We systematically reviewed the association of omega-3 fatty acids intake with the incidence of dementia and Alzheimer's disease (AD) in this meta-analysis of prospective cohort studies, as evidence from previous studies suggests inconsistent results.Methods
We identified relevant studies by searching PubMed, EmBase, and Web of Science databases up to June 2013. Prospective cohort studies reporting on associations of dietary intake of long-chain omega-3 fatty acids or fish with the incidence of dementia and AD were eligible.Results
Comparing the highest to lowest category of long-chain omega-3 fatty acids intake and fish intake, the pooled relative risks (RRs) for dementia were 0.97 (95% CI 0.85–1.10) and 0.84 (95% CI 0.71–1.01), respectively.
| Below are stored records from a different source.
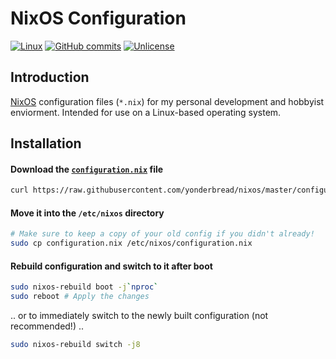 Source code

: # NixOS Configuration

[![Linux](https://svgshare.com/i/Zhy.svg)](https://nixos.org/guides/install-nix.html)
[![GitHub commits](https://badgen.net/github/commits/yonderbread/nixos)](https://GitHub.com/yonderbread/nixos/commit/)
[![Unlicense](https://img.shields.io/badge/License-Unlicense-blue.svg)](https://unlicense.org/)

## Introduction
>
[NixOS](https://nixos.org/) configuration files (`*.nix`) for my personal development and hobbyist enviorment. Intended for use on a Linux-based operating system.
>
## Installation
>
#### Download the [`configuration.nix`](https://raw.githubusercontent.com/yonderbread/nixos/master/configuration.nix) file
```bash
curl https://raw.githubusercontent.com/yonderbread/nixos/master/configuration.nix > configuration.nix
```
#### Move it into the `/etc/nixos` directory
```bash
# Make sure to keep a copy of your old config if you didn't already!
sudo cp configuration.nix /etc/nixos/configuration.nix
```
#### Rebuild configuration and switch to it after boot
```bash
sudo nixos-rebuild boot -j`nproc`
sudo reboot # Apply the changes
```
.. or to immediately switch to the newly built configuration (not recommended!) ..
```bash
sudo nixos-rebuild switch -j8
```
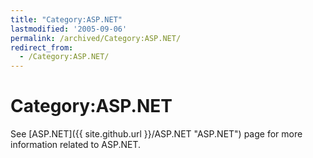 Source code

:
 ```yaml
---
title: "Category:ASP.NET"
lastmodified: '2005-09-06'
permalink: /archived/Category:ASP.NET/
redirect_from:
  - /Category:ASP.NET/
---
```


Category:ASP.NET
================

See [ASP.NET]({{ site.github.url }}/ASP.NET "ASP.NET") page for more information related to ASP.NET.


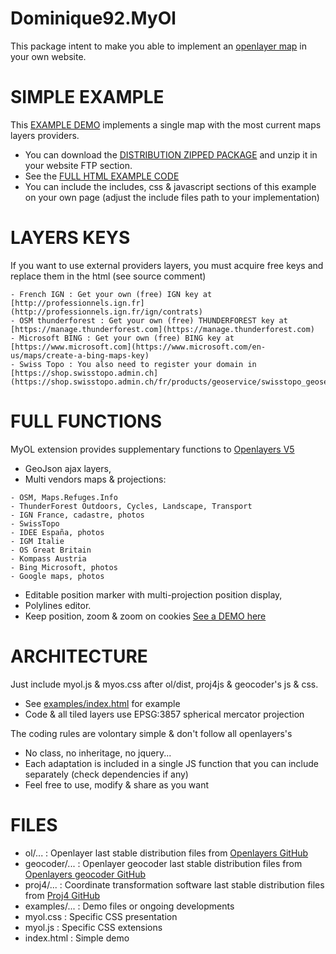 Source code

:Dominique92.MyOl
================
This package intent to make you able to implement an [openlayer map](https://openlayers.org/) in your own website.

SIMPLE EXAMPLE
==============
This [EXAMPLE DEMO](https://dominique92.github.io/MyOl/) implements a single map with the most current maps layers providers.
* You can download the [DISTRIBUTION ZIPPED PACKAGE](https://github.com/Dominique92/MyOl/archive/master.zip) and unzip it in your website FTP section.
* See the [FULL HTML EXAMPLE CODE](https://raw.githubusercontent.com/Dominique92/MyOl/master/index.html)
* You can include the includes, css & javascript sections of this example on your own page (adjust the include files path to your implementation)

LAYERS KEYS
===========
If you want to use external providers layers, you must acquire free keys and replace them in the html (see source comment)
```
- French IGN : Get your own (free) IGN key at [http://professionnels.ign.fr](http://professionnels.ign.fr/ign/contrats)
- OSM thunderforest : Get your own (free) THUNDERFOREST key at [https://manage.thunderforest.com](https://manage.thunderforest.com)
- Microsoft BING : Get your own (free) BING key at [https://www.microsoft.com](https://www.microsoft.com/en-us/maps/create-a-bing-maps-key)
- Swiss Topo : You also need to register your domain in [https://shop.swisstopo.admin.ch](https://shop.swisstopo.admin.ch/fr/products/geoservice/swisstopo_geoservices/WMTS_info)
```

FULL FUNCTIONS
==============
MyOL extension provides supplementary functions to [Openlayers V5](https://openlayers.org/)
* GeoJson ajax layers,
* Multi vendors maps &amp; projections:
```
- OSM, Maps.Refuges.Info
- ThunderForest Outdoors, Cycles, Landscape, Transport
- IGN France, cadastre, photos
- SwissTopo
- IDEE España, photos
- IGM Italie
- OS Great Britain
- Kompass Austria
- Bing Microsoft, photos
- Google maps, photos
```
* Editable position marker with multi-projection position display,
* Polylines editor.
* Keep position, zoom & zoom on cookies
[See a DEMO here](https://dominique92.github.io/MyOl/examples/)

ARCHITECTURE
============
Just include myol.js & myos.css after ol/dist, proj4js & geocoder's js & css.
* See [examples/index.html](https://raw.githubusercontent.com/Dominique92/MyOl/master/examples/index.html) for example
* Code & all tiled layers use EPSG:3857 spherical mercator projection

The coding rules are volontary simple & don't follow all openlayers's
* No class, no inheritage, no jquery...
* Each adaptation is included in a single JS function that you can include separately (check dependencies if any)
* Feel free to use, modify & share as you want

FILES
=====
* ol/... : Openlayer last stable distribution files from [Openlayers GitHub](https://github.com/openlayers/openlayers)
* geocoder/... : Openlayer geocoder last stable distribution files from [Openlayers geocoder GitHub](https://github.com/jonataswalker/ol-geocoder)
* proj4/... : Coordinate transformation software last stable distribution files from [Proj4 GitHub](https://github.com/OSGeo/proj.4)
* examples/... : Demo files or ongoing developments
* myol.css : Specific CSS presentation
* myol.js : Specific CSS extensions
* index.html : Simple demo
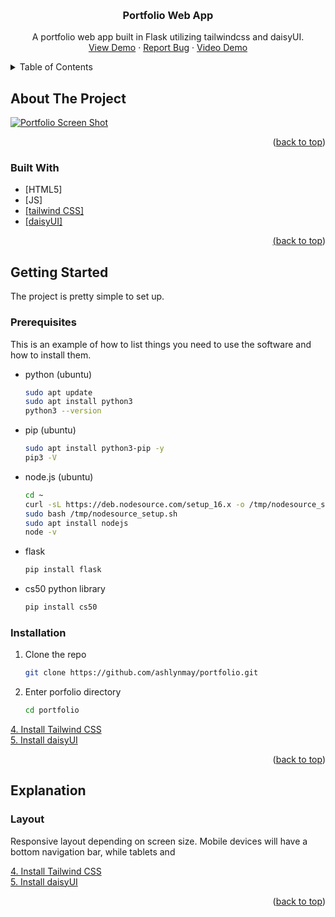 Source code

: <!-- Improved compatibility of back to top link: See: https://github.com/othneildrew/Best-README-Template/pull/73 -->
<a name="readme-top"></a>
<!--
*** Thanks for checking out the Best-README-Template. If you have a suggestion
*** that would make this better, please fork the repo and create a pull request
*** or simply open an issue with the tag "enhancement".
*** Don't forget to give the project a star!
*** Thanks again! Now go create something AMAZING! :D
-->



<!-- PROJECT SHIELDS -->
<!--
*** I'm using markdown "reference style" links for readability.
*** Reference links are enclosed in brackets [ ] instead of parentheses ( ).
*** See the bottom of this document for the declaration of the reference variables
*** for contributors-url, forks-url, etc. This is an optional, concise syntax you may use.
*** https://www.markdownguide.org/basic-syntax/#reference-style-links
-->

<!-- PROJECT LOGO -->
<br />
<div align="center">
<h3 align="center">Portfolio Web App</h3>

  <p align="center">
    A portfolio web app built in Flask utilizing tailwindcss and daisyUI.
    <br />
    <a href="https://ashlynmay-github-io.onrender.com/">View Demo</a>
    ·
    <a href="https://github.com/ashlynmay/portfolio/issues/new?labels=bug&template=bug-report---.md">Report Bug</a>
    ·
    <a href="https://www.youtube.com/watch?v=fr1VH-YGzcw">Video Demo</a>
  </p>
</div>



<!-- TABLE OF CONTENTS -->
<details>
  <summary>Table of Contents</summary>
  <ol>
    <li>
      <a href="#about-the-project">About The Project</a>
      <ul>
        <li><a href="#built-with">Built With</a></li>
      </ul>
    </li>
    <li>
      <a href="#getting-started">Getting Started</a>
      <ul>
        <li><a href="#prerequisites">Prerequisites</a></li>
        <li><a href="#installation">Installation</a></li>
      </ul>
    </li>
  </ol>
</details>



<!-- ABOUT THE PROJECT -->
## About The Project

[![Portfolio Screen Shot][product-screenshot]](https://ashlynmay-github-io.onrender.com/)

<p align="right">(<a href="#readme-top">back to top</a>)</p>



### Built With

* [HTML5]
* [JS]
* <a href="https://tailwindcss.com">[tailwind CSS]
* <a href="https://daisyui.com">[daisyUI]

<p align="right">(<a href="#readme-top">back to top</a>)</p>



<!-- GETTING STARTED -->
## Getting Started

The project is pretty simple to set up.

### Prerequisites

This is an example of how to list things you need to use the software and how to install them.
* python (ubuntu)
  ```sh
  sudo apt update
  sudo apt install python3
  python3 --version
  ```
* pip (ubuntu)
  ```sh
  sudo apt install python3-pip -y
  pip3 -V
  ```
* node.js (ubuntu)
  ```sh
  cd ~
  curl -sL https://deb.nodesource.com/setup_16.x -o /tmp/nodesource_setup.sh
  sudo bash /tmp/nodesource_setup.sh
  sudo apt install nodejs
  node -v
  ```
* flask
  ```sh
  pip install flask
  ```
* cs50 python library
  ```sh
  pip install cs50
  ```

### Installation

1. Clone the repo
   ```sh
   git clone https://github.com/ashlynmay/portfolio.git
   ```
3. Enter porfolio directory
   ```sh
   cd portfolio
   ```
<a href="https://tailwindcss.com/docs/installation">4. Install Tailwind CSS<a/>
<br>
<a href="https://daisyui.com/docs/install/">5. Install daisyUI<a/>


<p align="right">(<a href="#readme-top">back to top</a>)</p>

## Explanation

### Layout
Responsive layout depending on screen size.
  Mobile devices will have a bottom navigation bar, while tablets and 


<a href="https://tailwindcss.com/docs/installation">4. Install Tailwind CSS<a/>
<br>
<a href="https://daisyui.com/docs/install/">5. Install daisyUI<a/>


<p align="right">(<a href="#readme-top">back to top</a>)</p>


<!-- MARKDOWN LINKS & IMAGES -->
<!-- https://www.markdownguide.org/basic-syntax/#reference-style-links -->
[product-screenshot]: https://res.cloudinary.com/dpm4kmh00/image/upload/v1714263510/portfolio%20assets/portfolio_hrxkzn.png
Evidence synthesis for AD risk did not show a statistically significant association with long-chain omega-3 fatty acids intake (RR = 0.89, 95% CI 0.74–1.08). However, a higher intake of fish was associated with a 36% (95% CI 8–56%) lower risk of AD. Dose–response meta-analysis showed that an increment of 100 g per week of fish intake was associated with an 11% lower risk of AD (RR = 0.89, 95% CI 0.79–0.99). There was limited evidence of heterogeneity across studies or within subgroups.Conclusion
A higher intake of fish was associated with a lower risk of AD. However, there was no statistical evidence for similar inverse association between long-chain omega-3 fatty acids intake and risk of dementia or AD, nor was there inverse association between fish intake and risk of dementia.